The damning conclusions are certain to cause embarrassment for John Birt, the Director-General, who is a founder member of John Major's Opportunity 2000 initiative which promotes equal opportunities for women.

The survey, leaked to the staff union Bectu, shows that women are on average 25 per cent worse off than men. In 1991, the average pay of a female employee was pounds 15,500, compared to pounds 20,500 for men.

Despite the BBC's efforts to promote women, the corporate human resources planning department has uncovered persistent discrimination. It confirms that men dominate the higher echelons, but found that even where women were in comparable positions they earned 6.3 per cent less.

Even in the lower secretarial and clerical ranks where women dominate, the findings are the same - with men in similar positions earning 6.7 per cent more.

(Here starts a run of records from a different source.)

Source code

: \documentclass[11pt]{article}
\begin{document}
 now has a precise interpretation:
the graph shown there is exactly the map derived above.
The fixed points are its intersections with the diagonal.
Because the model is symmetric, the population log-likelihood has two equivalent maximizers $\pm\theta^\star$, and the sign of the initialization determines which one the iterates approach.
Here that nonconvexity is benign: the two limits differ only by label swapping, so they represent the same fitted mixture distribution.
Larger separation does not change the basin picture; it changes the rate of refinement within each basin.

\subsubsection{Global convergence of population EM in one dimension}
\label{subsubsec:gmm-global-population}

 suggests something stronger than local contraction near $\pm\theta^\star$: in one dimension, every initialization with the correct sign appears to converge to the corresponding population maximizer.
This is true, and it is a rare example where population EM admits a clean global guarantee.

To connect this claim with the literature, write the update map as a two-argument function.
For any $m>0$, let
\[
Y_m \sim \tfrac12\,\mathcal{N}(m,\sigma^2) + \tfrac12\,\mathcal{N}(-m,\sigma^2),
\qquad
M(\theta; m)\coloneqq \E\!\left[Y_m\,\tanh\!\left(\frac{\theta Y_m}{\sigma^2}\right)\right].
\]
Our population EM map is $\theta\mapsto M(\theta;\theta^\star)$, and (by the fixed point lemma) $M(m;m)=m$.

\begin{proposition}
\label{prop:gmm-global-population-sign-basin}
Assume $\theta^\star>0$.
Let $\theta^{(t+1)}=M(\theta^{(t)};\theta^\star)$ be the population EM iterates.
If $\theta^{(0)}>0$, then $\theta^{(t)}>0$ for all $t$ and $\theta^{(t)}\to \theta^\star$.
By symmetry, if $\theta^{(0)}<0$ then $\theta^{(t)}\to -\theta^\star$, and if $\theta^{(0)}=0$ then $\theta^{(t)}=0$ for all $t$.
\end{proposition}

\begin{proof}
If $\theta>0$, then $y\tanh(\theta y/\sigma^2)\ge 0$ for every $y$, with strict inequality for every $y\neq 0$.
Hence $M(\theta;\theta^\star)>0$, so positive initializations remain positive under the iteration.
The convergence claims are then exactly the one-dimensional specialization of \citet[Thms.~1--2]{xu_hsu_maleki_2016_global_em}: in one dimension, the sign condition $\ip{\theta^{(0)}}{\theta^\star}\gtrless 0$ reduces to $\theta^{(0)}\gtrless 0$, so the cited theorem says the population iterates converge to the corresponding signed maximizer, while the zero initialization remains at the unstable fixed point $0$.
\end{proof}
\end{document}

Mr Birt plays a pivotal role in Opportunity 2000 and is a member of the committee that sets targets for the 220 organisations in the scheme.

Of the 24,000 employees at the BBC, roughly half are women, but despite highly publicised appointments such as Jane Drabble as assistant managing director Network TV, most are in the lower ranks.

Phillipa Giles, a drama producer, said: 'This proves that a lot of what has been done in the last few years is cosmetic. My experience and knowing what a lot of women are paid would certainly bear that out. If you look at the promotion of women at the BBC you see that a lot of these women like Jane Drabble are not in fact in the most powerful positions - the jobs are all slightly soft - with the exception of Liz Forgan.'

Ms Forgan, managing director of Network Radio, was brought in from Channel 4 last year and is one of three women on the 13-strong board of management.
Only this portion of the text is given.